>>
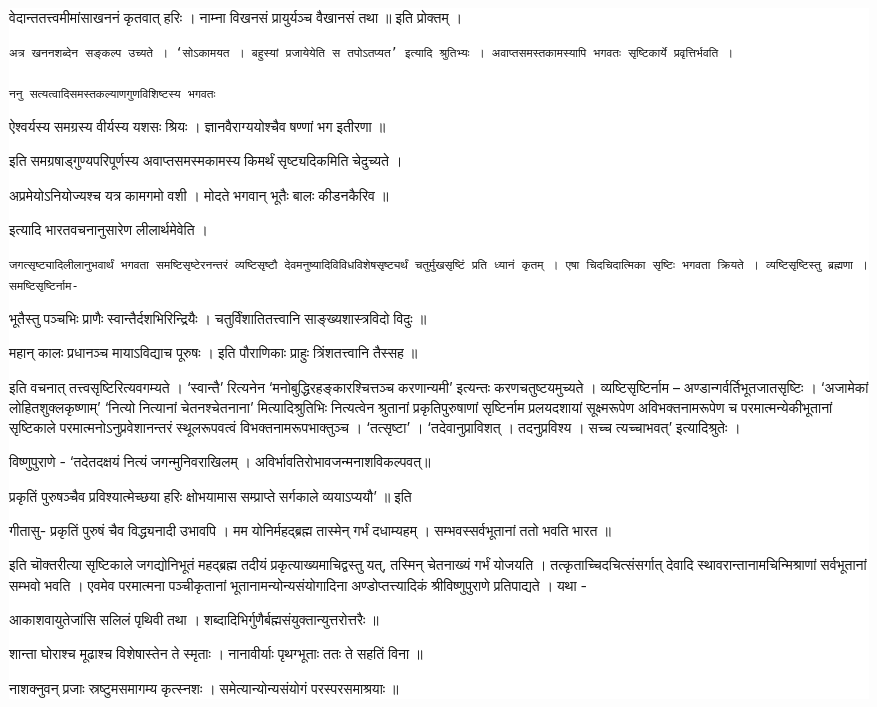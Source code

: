 वेदान्ततत्त्वमीमांसाखननं कृतवात् हरिः ।
नाम्ना विखनसं प्रायुर्यञ्च वैखानसं तथा ॥ इति प्रोक्तम् ।

	अत्र खननशब्देन सङ्कल्प उच्यते । ‘सोऽकामयत । बहुस्यां प्रजायेयेति स तपोऽतप्यत’ इत्यादि श्रुतिभ्यः । अवाप्तसमस्तकामस्यापि भगवतः सृष्टिकार्ये प्रवृत्तिर्भवति । 

	ननु सत्यत्वादिसमस्तकल्याणगुणविशिष्टस्य भगवतः

ऐश्वर्यस्य समग्रस्य वीर्यस्य यशसः श्रियः ।
ज्ञानवैराग्ययोश्चैव षण्णां भग इतीरणा ॥ 

इति समग्रषाड्गुण्यपरिपूर्णस्य अवाप्तसमस्मकामस्य किमर्थं सृष्ट्यदिकमिति चेदुच्यते ।

अप्रमेयोऽनियोज्यश्च यत्र कामगमो वशी ।
मोदते भगवान् भूतैः बालः कीडनकैरिव ॥

इत्यादि भारतवचनानुसारेण लीलार्थमेवेति ।

	जगत्सृष्ट्यादिलीलानुभवार्थं भगवता समष्टिसृष्टेरनन्तरं व्यष्टिसृष्टौ देवमनुष्यादिविविधविशेषसृष्ट्यर्थं चतुर्मुखसृष्टिं प्रति ध्यानं कृतम् । एषा चिदचिदात्मिका सृष्टिः भगवता क्रियते । व्यष्टिसृष्टिस्तु ब्रह्मणा । समष्टिसृष्टिर्नाम-

भूतैस्तु पञ्चभिः प्राणैः स्वान्तैर्दशभिरिन्द्रियैः ।
चतुर्विंशातितत्त्वानि साङ्ख्यशास्त्रविदो विदुः ॥ 

महान् कालः प्रधानञ्च मायाऽविद्याच पूरुषः ।
इति पौराणिकाः प्राहुः त्रिंशतत्त्वानि तैस्सह ॥

इति वचनात् तत्त्वसृष्टिरित्यवगम्यते । ‘स्वान्तै’ रित्यनेन ‘मनोबुद्धिरहङ्कारश्चित्तञ्च करणान्यमी’ इत्यन्तः करणचतुष्टयमुच्यते । व्यष्टिसृष्टिर्नाम – अण्डान्गर्वर्तिभूतजातसृष्टिः । ‘अजामेकां लोहितशुक्लकृष्णाम्’ ‘नित्यो नित्यानां चेतनश्चेतनाना’ मित्यादिश्रुतिभिः नित्यत्वेन श्रुतानां प्रकृतिपुरुषाणां सृष्टिर्नाम प्रलयदशायां सूक्ष्मरूपेण अविभक्तनामरूपेण च परमात्मन्येकीभूतानां सृष्टिकाले परमात्मनोऽनुप्रवेशानन्तरं स्थूलरूपवत्वं विभक्तनामरूपभाक्तुञ्च । ‘तत्सृष्टा’ । ‘तदेवानुप्राविशत् । तदनुप्रविश्य । सच्च त्यच्चाभवत्’ इत्यादिश्रुतेः । 

विष्णुपुराणे -
‘तदेतदक्षयं नित्यं जगन्मुनिवराखिलम् ।
अविर्भावतिरोभावजन्मनाशविकल्पवत्॥

प्रकृतिं पुरुषञ्चैव प्रविश्यात्मेच्छया हरिः
क्षोभयामास सम्प्राप्ते सर्गकाले व्ययाऽप्ययौ’ ॥ इति

गीतासु-
प्रकृतिं पुरुषं चैव विद्ध्यनादी उभावपि ।
मम योनिर्महद्ब्रह्म तास्मेन् गर्भं दधाम्यहम् ।
सम्भवस्सर्वभूतानां ततो भवति भारत ॥ 

इति चॊक्तरीत्या सृष्टिकाले जगद्योनिभूतं महद्ब्रह्म तदीयं प्रकृत्याख्यमाचिद्वस्तु यत्, तस्मिन् चेतनाख्यं गर्भं योजयति । तत्कृताच्चिदचित्संसर्गात् देवादि स्थावरान्तानामचिन्मिश्राणां सर्वभूतानां सम्भवो भवति । एवमेव परमात्मना पञ्चीकृतानां भूतानामन्योन्यसंयोगादिना अण्डोप्तत्त्यादिकं श्रीविष्णुपुराणे प्रतिपाद्यते । यथा - 

आकाशवायुतेजांसि सलिलं पृथिवी तथा ।
शब्दादिभिर्गुणैर्बह्मसंयुक्तान्युत्तरोत्तरैः ॥ 

शान्ता घोराश्च मूढाश्च विशेषास्तेन ते स्मृताः ।
नानावीर्याः पृथग्भूताः ततः ते सहतिं विना ॥ 

नाशक्नुवन् प्रजाः स्रष्टुमसमागम्य कृत्स्नशः ।
समेत्यान्योन्यसंयोगं परस्परसमाश्रयाः ॥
<<
REQUIRED ACTION:
Give an exact copy of the lines above from the line with "ऐश्वर्यस्य समग्रस्य वीर्यस्य यशसः श्रियः ।" up to and including the line with "इति पौराणिकाः प्राहुः", and leave everything else out.

ANSWER FOR THIS EXERCISE:
ऐश्वर्यस्य समग्रस्य वीर्यस्य यशसः श्रियः ।
ज्ञानवैराग्ययोश्चैव षण्णां भग इतीरणा ॥ 

इति समग्रषाड्गुण्यपरिपूर्णस्य अवाप्तसमस्मकामस्य किमर्थं सृष्ट्यदिकमिति चेदुच्यते ।

अप्रमेयोऽनियोज्यश्च यत्र कामगमो वशी ।
मोदते भगवान् भूतैः बालः कीडनकैरिव ॥

इत्यादि भारतवचनानुसारेण लीलार्थमेवेति ।

	जगत्सृष्ट्यादिलीलानुभवार्थं भगवता समष्टिसृष्टेरनन्तरं व्यष्टिसृष्टौ देवमनुष्यादिविविधविशेषसृष्ट्यर्थं चतुर्मुखसृष्टिं प्रति ध्यानं कृतम् । एषा चिदचिदात्मिका सृष्टिः भगवता क्रियते । व्यष्टिसृष्टिस्तु ब्रह्मणा । समष्टिसृष्टिर्नाम-

भूतैस्तु पञ्चभिः प्राणैः स्वान्तैर्दशभिरिन्द्रियैः ।
चतुर्विंशातितत्त्वानि साङ्ख्यशास्त्रविदो विदुः ॥ 

महान् कालः प्रधानञ्च मायाऽविद्याच पूरुषः ।
इति पौराणिकाः प्राहुः त्रिंशतत्त्वानि तैस्सह ॥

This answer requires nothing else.